To test the stability of BAC clones in E. coli, we analyzed the HindIII restriction patterns of six BAC clones in the 0 and 100 generations. No visible changes in fingerprints were seen between 0 and 100 generations (Figure 2), indicating the stability of the BACs.

Figure 2
Stability study of BAC clones. DNA samples were isolated from 6 single BAC clones derived from 1st and 5th cultures (0-generation cells and 100-generation cells) and digested with HindIII. M 1 Kb ladder DNA marker+λDNA/HindIII; a–f ...

4. Discussion

Cotton has a relatively large genome with about 30%–60% of the genome consisting of highly repetitive sequences. Moreover, many homologous regions exist between the At and Dt genomes of the tetraploids. These characteristics hamper standard analysis of the cotton genome. Therefore, construction of a BAC library provides an important alternative tool for genomic research. Here, we described the development and characterization of a high-quality BAC library from the A-genome diploid species G. arboreum L. cv. Jianglinzhongmian, an elite cultivar. G. arboreum L. is an old cultivated cotton species that was planted extensively in China. To date, this species is still used in the tetraploid cotton-breeding program as an elite germplasm line, due to unique properties that include early maturity, environmental resistance, biotic resistance, high fiber strength, and excellent plasticity. Additionally, G. arboreum L. has historically been chosen as a model system to study fiber development. The A-genome produces spinnable fiber, whereas the D-genome alone is worthless in terms of fiber production [30]. Mei et al. [31] found among seven detected QTLs for six fiber-related traits, five were distributed among A-subgenome chromosomes, suggesting that the A-subgenome of the allotetraploid cotton contributes to the superior fiber production. Therefore, a BAC library established from A-genome species is useful in cotton genome studies.

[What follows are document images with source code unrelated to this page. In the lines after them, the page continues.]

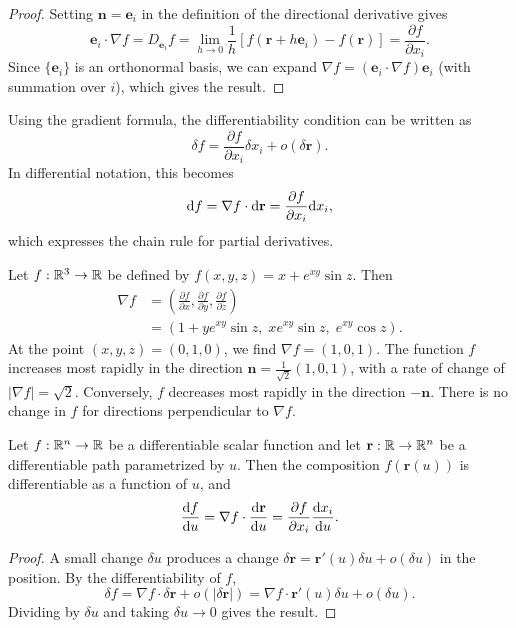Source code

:\documentclass[a4paper]{article}
\begin{document}
\begin{proof}
  Setting $\mathbf{n} = \mathbf{e}_i$ in the definition of the directional derivative gives
  \[
    \mathbf{e}_i \cdot \nabla f = D_{\mathbf{e}_i} f = \lim_{h\to 0} \frac{1}{h}[f(\mathbf{r} + h\mathbf{e}_i) - f(\mathbf{r})] = \frac{\partial f}{\partial x_i}.
  \]
  Since $\{\mathbf{e}_i\}$ is an orthonormal basis, we can expand $\nabla f = (\mathbf{e}_i \cdot \nabla f)\mathbf{e}_i$ (with summation over $i$), which gives the result.
\end{proof}

\begin{rmk}
  Using the gradient formula, the differentiability condition can be written as
  \[
    \delta f = \frac{\partial f}{\partial x_i}\delta x_i + o(\delta \mathbf{r}).
  \]
  In differential notation, this becomes
  \[
    \d f = \nabla f\cdot \d \mathbf{r} = \frac{\partial f}{\partial x_i}\d x_i,
  \]
  which expresses the chain rule for partial derivatives.
\end{rmk}

\begin{eg}
  Let $f: \R^3 \to \R$ be defined by $f(x, y, z) = x + e^{xy}\sin z$. Then
  \begin{align*}
    \nabla f &= \left(\frac{\partial f}{\partial x}, \frac{\partial f}{\partial y}, \frac{\partial f}{\partial z}\right)\\
    &= (1 + ye^{xy}\sin z,\; xe^{xy}\sin z,\; e^{xy}\cos z).
  \end{align*}
  At the point $(x, y, z) = (0, 1, 0)$, we find $\nabla f = (1, 0, 1)$. The function $f$ increases most rapidly in the direction $\mathbf{n} = \frac{1}{\sqrt{2}}(1, 0, 1)$, with a rate of change of $|\nabla f| = \sqrt{2}$. Conversely, $f$ decreases most rapidly in the direction $-\mathbf{n}$. There is no change in $f$ for directions perpendicular to $\nabla f$.
\end{eg}

\begin{thm}
  Let $f: \R^n \to \R$ be a differentiable scalar function and let $\mathbf{r}: \R \to \R^n$ be a differentiable path parametrized by $u$. Then the composition $f(\mathbf{r}(u))$ is differentiable as a function of $u$, and
  \[
    \frac{\d f}{\d u} = \nabla f\cdot \frac{\d \mathbf{r}}{\d u} = \frac{\partial f}{\partial x_i} \frac{\d x_i}{\d u}.
  \]
\end{thm}

\begin{proof}
  A small change $\delta u$ produces a change $\delta \mathbf{r} = \mathbf{r}'(u) \delta u + o(\delta u)$ in the position. By the differentiability of $f$,
  \[
    \delta f = \nabla f\cdot \delta \mathbf{r} + o(|\delta \mathbf{r}|) = \nabla f\cdot \mathbf{r}'(u)\delta u + o(\delta u).
  \]
  Dividing by $\delta u$ and taking $\delta u \to 0$ gives the result.
\end{proof}
\end{document}
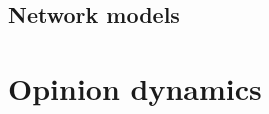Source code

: \documentclass[11 pt , letterpaper , twoside , openright]{book}
\begin{document}

\section{Network models}

\chapter{Opinion dynamics}


\newpage

\end{document}
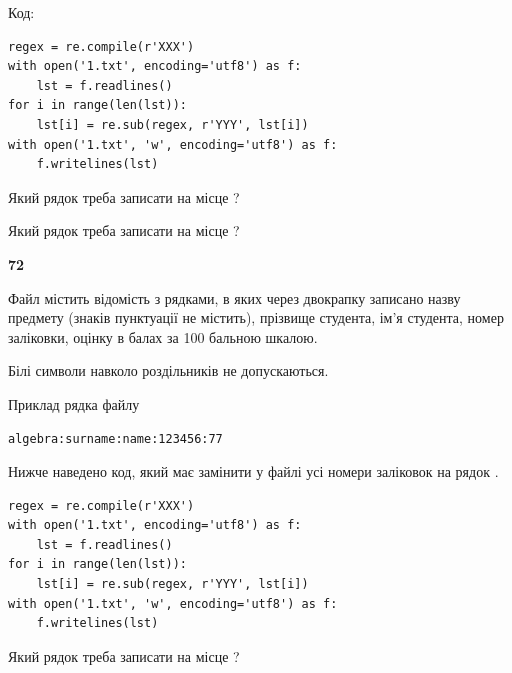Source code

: Код:



\begin{verbatim}
regex = re.compile(r'XXX')
with open('1.txt', encoding='utf8') as f:
    lst = f.readlines()
for i in range(len(lst)):
    lst[i] = re.sub(regex, r'YYY', lst[i])
with open('1.txt', 'w', encoding='utf8') as f:
    f.writelines(lst)
\end{verbatim}









Який рядок треба записати на місце  ?\par
\vspace{5mm}


Який рядок треба записати на місце  ?\par


\newpage

{\begin {center}\textbf{ 72}\end {center}}\par
Файл  містить відомість з рядками, в яких через двокрапку записа\-но назву предмету (знаків пунктуації не містить), прізвище студента, ім'я студента, номер залі\-ков\-ки, оцінку в балах за 100 бальною шкалою.

Білі символи навколо роздільників не допускаються.

Приклад рядка файлу



\begin{verbatim}
algebra:surname:name:123456:77
\end{verbatim}


Нижче наведено код, який має замінити у файлі усі номери заліковок на рядок \code{***}.



\begin{verbatim}
regex = re.compile(r'XXX')
with open('1.txt', encoding='utf8') as f:
    lst = f.readlines()
for i in range(len(lst)):
    lst[i] = re.sub(regex, r'YYY', lst[i])
with open('1.txt', 'w', encoding='utf8') as f:
    f.writelines(lst)
\end{verbatim}







Який рядок треба записати на місце  ?\par
\vspace{5mm}


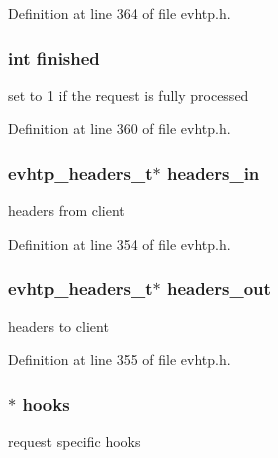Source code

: Definition at line 364 of file evhtp.h.

\hypertarget{structevhtp__request__s_a49c6e6c75d41d6360253beb518425934}{
\subsubsection[{finished}]{\setlength{\rightskip}{0pt plus 5cm}int {\bf finished}}}
\label{structevhtp__request__s_a49c6e6c75d41d6360253beb518425934}
set to 1 if the request is fully processed 

Definition at line 360 of file evhtp.h.

\hypertarget{structevhtp__request__s_a231fb5c9d95add6d73b4500233a98de8}{
\subsubsection[{headers\_\-in}]{\setlength{\rightskip}{0pt plus 5cm}evhtp\_\-headers\_\-t$\ast$ {\bf headers\_\-in}}}
\label{structevhtp__request__s_a231fb5c9d95add6d73b4500233a98de8}
headers from client 

Definition at line 354 of file evhtp.h.

\hypertarget{structevhtp__request__s_a139e220680f914ac7a44f3dac1b34be0}{
\subsubsection[{headers\_\-out}]{\setlength{\rightskip}{0pt plus 5cm}evhtp\_\-headers\_\-t$\ast$ {\bf headers\_\-out}}}
\label{structevhtp__request__s_a139e220680f914ac7a44f3dac1b34be0}
headers to client 

Definition at line 355 of file evhtp.h.

\hypertarget{structevhtp__request__s_ac97663394f74c9030e57c771cfb7981e}{
\subsubsection[{hooks}]{$\ast$ {\bf hooks}}}
\label{structevhtp__request__s_ac97663394f74c9030e57c771cfb7981e}
request specific hooks 

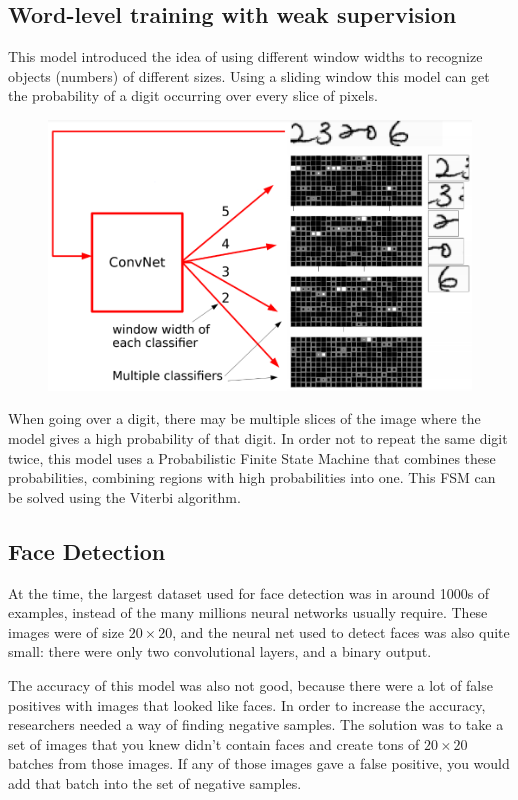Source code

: \subsection{Word-level training with weak supervision}

This model introduced the idea of using different window widths to recognize objects (numbers) of different sizes.
Using a sliding window this model can get the probability of a digit occurring over every slice of pixels.

\begin{figure}[!h]
\centering
	\includegraphics[width=0.5\linewidth]{lectures/04-a/images/word-level.png}
\label{fig:WordLevel}
\end{figure}

When going over a digit, there may be multiple slices of the image where the model gives a high probability of that digit.
In order not to repeat the same digit twice, this model uses a Probabilistic Finite State Machine that combines these probabilities, 
combining regions with high probabilities into one.
This FSM can be solved using the Viterbi algorithm.

\subsection{Face Detection}

At the time, the largest dataset used for face detection was in around 1000s of examples, instead of the many millions neural networks usually require.
These images were of size $20\times20$, and the neural net used to detect faces was also quite small: there were only two convolutional layers, and a binary output.

The accuracy of this model was also not good, because there were a lot of false positives with images that looked like faces.
In order to increase the accuracy, researchers needed a way of finding negative samples.
The solution was to take a set of images that you knew didn't contain faces and create tons of $20\times20$ batches from those images.
If any of those images gave a false positive, you would add that batch into the set of negative samples.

Efficient library screening is crucial for all applications of the library. Screening can be performed either by hybridization on high-density filters or by PCR. Both methods are feasible, but the main advantage of hybridization is the ability to combine probes for screening the entire BAC library and identifying clones in a single experiment. PCR screening, however, is much more reliable, faster, and efficient with higher specificity owing to effective avoidance of false positive clones identified by repeat sequences in probes by hybridization. Here, we described a three-step PCR screening procedure based on the BAC library pool system. The BAC pool strategy was sensitive enough to identify single positive clones among superpools containing 384 BAC clones. BAC clones cultured overnight served as PCR template directly, rather than using prepared BAC-DNA. This modification considerably simplifies the procedure and shortens the time required for library screening. With this change, the BAC library can be screened using SSRs, RAPD, and other PCR-based molecular tagging and will facilitate the development of whole-genome integrated physical/genetic maps of cotton.

In additon, the G. arboreum L. cv. Jianglinzhongmian BAC library will provide a valuable tool for a diverse range of other studies including comparative genomics, physical mapping, map-based cloning of gene(s) of QTL(s), and marker development based on BAC-end sequencing and genoming sequencing. Recently, we developed a BAC library from TM-1 [19], which is a tetraploid genetic standard line for upland cotton. In the future, the availability of these two cotton BAC libraries will allow us to perform further comparative studies between A-genome and AD-genome species and these comparisons will further reveal the evolution of cotton genome.


This study is supported by grants from the Project of the Changjiang Scholars and Innovative Research Team in University (IRT0432) and the 111 Project (B08025), the Ministry of Education of China.